> [Problem to work on] All lines in the entries below that hold "https" make up the answer.

Dataset entries Start Marker

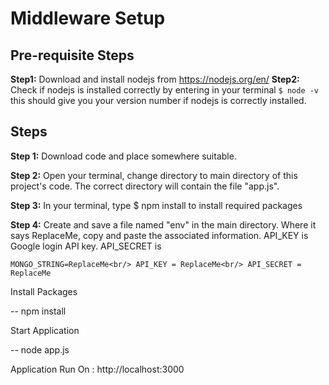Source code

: # Middleware Setup

## Pre-requisite Steps
**Step1:**
Download and install nodejs from https://nodejs.org/en/
**Step2:**
Check if nodejs is installed correctly by entering in your terminal
`$ node -v`
this should give you your version number if nodejs is correctly installed.

## Steps
**Step 1:** 
Download code and place somewhere suitable.

**Step 2:** 
Open your terminal, change directory to main directory of this project's code. The correct directory will contain the file "app.js".

**Step 3:**
In your terminal, type
$ npm install
to install required packages

**Step 4:**
Create and save a file named "env" in the main directory. Where it says ReplaceMe, copy and paste the associated information.
API_KEY is Google login API key.
API_SECRET is 

`
  MONGO_STRING=ReplaceMe<br/>
  API_KEY = ReplaceMe<br/>
  API_SECRET = ReplaceMe
`


Install Packages

-- npm install

Start Application

-- node app.js

Application Run On : http://localhost:3000
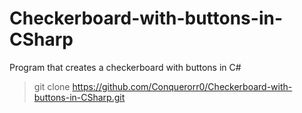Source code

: # Checkerboard-with-buttons-in-CSharp
Program that creates a checkerboard with buttons in C#


>git clone https://github.com/Conquerorr0/Checkerboard-with-buttons-in-CSharp.git



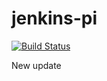 # jenkins-pi

[![Build Status](http://ec2-52-72-213-251.compute-1.amazonaws.com/buildStatus/icon?subject=Test%20status&job=jenkins-pi)](http://ec2-52-72-213-251.compute-1.amazonaws.com/job/jenkins-pi/)

New update
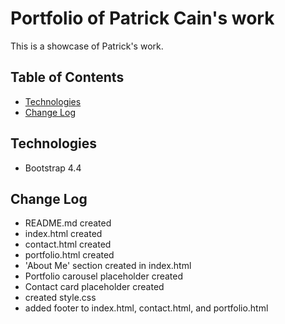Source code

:# Portfolio of Patrick Cain's work
This is a showcase of Patrick's work.
## Table of Contents
- [Technologies](https://github.com/fox-yokai/portfolio#technologies)
- [Change Log](https://github.com/fox-yokai/portfolio#change-log)

## Technologies
- Bootstrap 4.4

## Change Log
- README.md created
- index.html created
- contact.html created
- portfolio.html created
- 'About Me' section created in index.html
- Portfolio carousel placeholder created
- Contact card placeholder created
- created style.css
- added footer to index.html, contact.html, and portfolio.html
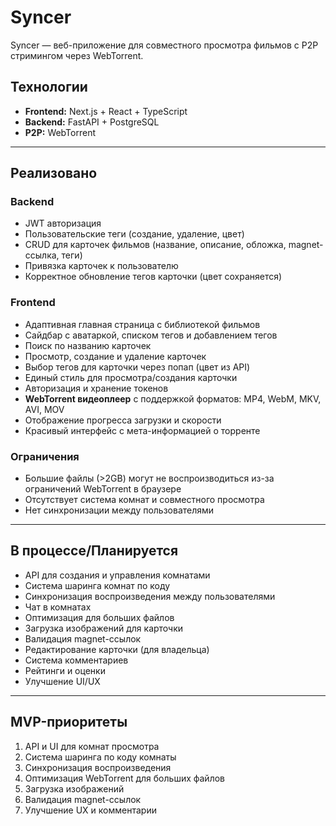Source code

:# Syncer

Syncer — веб-приложение для совместного просмотра фильмов с P2P стримингом через WebTorrent.

## Технологии
- **Frontend:** Next.js + React + TypeScript
- **Backend:** FastAPI + PostgreSQL
- **P2P:** WebTorrent

---

## Реализовано

### Backend
- JWT авторизация
- Пользовательские теги (создание, удаление, цвет)
- CRUD для карточек фильмов (название, описание, обложка, magnet-ссылка, теги)
- Привязка карточек к пользователю
- Корректное обновление тегов карточки (цвет сохраняется)

### Frontend
- Адаптивная главная страница с библиотекой фильмов
- Сайдбар с аватаркой, списком тегов и добавлением тегов
- Поиск по названию карточек
- Просмотр, создание и удаление карточек
- Выбор тегов для карточки через попап (цвет из API)
- Единый стиль для просмотра/создания карточки
- Авторизация и хранение токенов
- **WebTorrent видеоплеер** с поддержкой форматов: MP4, WebM, MKV, AVI, MOV
- Отображение прогресса загрузки и скорости
- Красивый интерфейс с мета-информацией о торренте

### Ограничения
- Большие файлы (>2GB) могут не воспроизводиться из-за ограничений WebTorrent в браузере
- Отсутствует система комнат и совместного просмотра
- Нет синхронизации между пользователями

---

## В процессе/Планируется
- API для создания и управления комнатами
- Система шаринга комнат по коду
- Синхронизация воспроизведения между пользователями
- Чат в комнатах
- Оптимизация для больших файлов
- Загрузка изображений для карточки
- Валидация magnet-ссылок
- Редактирование карточки (для владельца)
- Система комментариев
- Рейтинги и оценки
- Улучшение UI/UX

---

## MVP-приоритеты
1. API и UI для комнат просмотра
2. Система шаринга по коду комнаты
3. Синхронизация воспроизведения
4. Оптимизация WebTorrent для больших файлов
5. Загрузка изображений
6. Валидация magnet-ссылок
7. Улучшение UX и комментарии
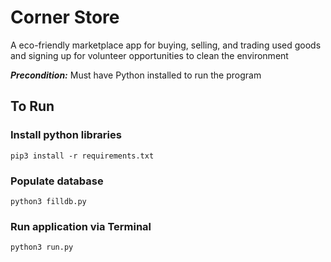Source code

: # Corner Store

A eco-friendly marketplace app for buying, selling, and trading used goods and signing up for volunteer opportunities to clean the environment

***Precondition:***
Must have Python installed to run the program


## To Run

### Install python libraries

`pip3 install -r requirements.txt`

### Populate database

`python3 filldb.py`

### Run application via Terminal

`python3 run.py`
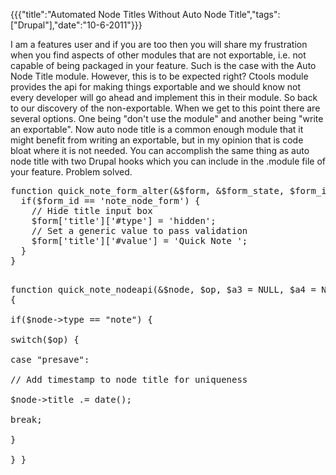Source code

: {{{"title":"Automated Node Titles Without Auto Node Title","tags":["Drupal"],"date":"10-6-2011"}}}

<p>I am a features user and if you are too then you will share my frustration when you find aspects of other modules that are not exportable, i.e. not capable of being packaged in your feature.  Such is the case with the Auto Node Title module.  However, this is to be expected right?  Ctools module provides the api for making things exportable and we should know not every developer will go ahead and implement this in their module.  So back to our discovery of the non-exportable.  When we get to this point there are several options.  One being "don't use the module" and another being "write an exportable".  Now auto node title is a common enough module that it might benefit from writing an exportable, but in my opinion that is code bloat where it is not needed.  You can accomplish the same thing as auto node title with two Drupal hooks which you can include in the .module file of your feature.  Problem solved.  
<pre>function quick_note_form_alter(&#38;$form, &#38;$form_state, $form_id){      
  if($form_id == 'note_node_form') {        
    // Hide title input box     
    $form['title']['#type'] = 'hidden';       
    // Set a generic value to pass validation     
    $form['title']['#value'] = 'Quick Note ';   
  } 
}  

function quick_note_nodeapi(&#38;$node, $op, $a3 = NULL, $a4 = NULL) {   
  if($node-&#62;type == "note") {     
    switch($op) {       
      case "presave":         
        // Add timestamp to node title for uniqueness         
        $node-&#62;title .= date();        
      break;     
      }   
  } 
}</pre></p>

Dataset entries End Marker

> [Answer to the exercise]
Download and install nodejs from https://nodejs.org/en/
>git clone https://github.com/Conquerorr0/Checkerboard-with-buttons-in-CSharp.git
- [Technologies](https://github.com/fox-yokai/portfolio#technologies)
- [Change Log](https://github.com/fox-yokai/portfolio#change-log)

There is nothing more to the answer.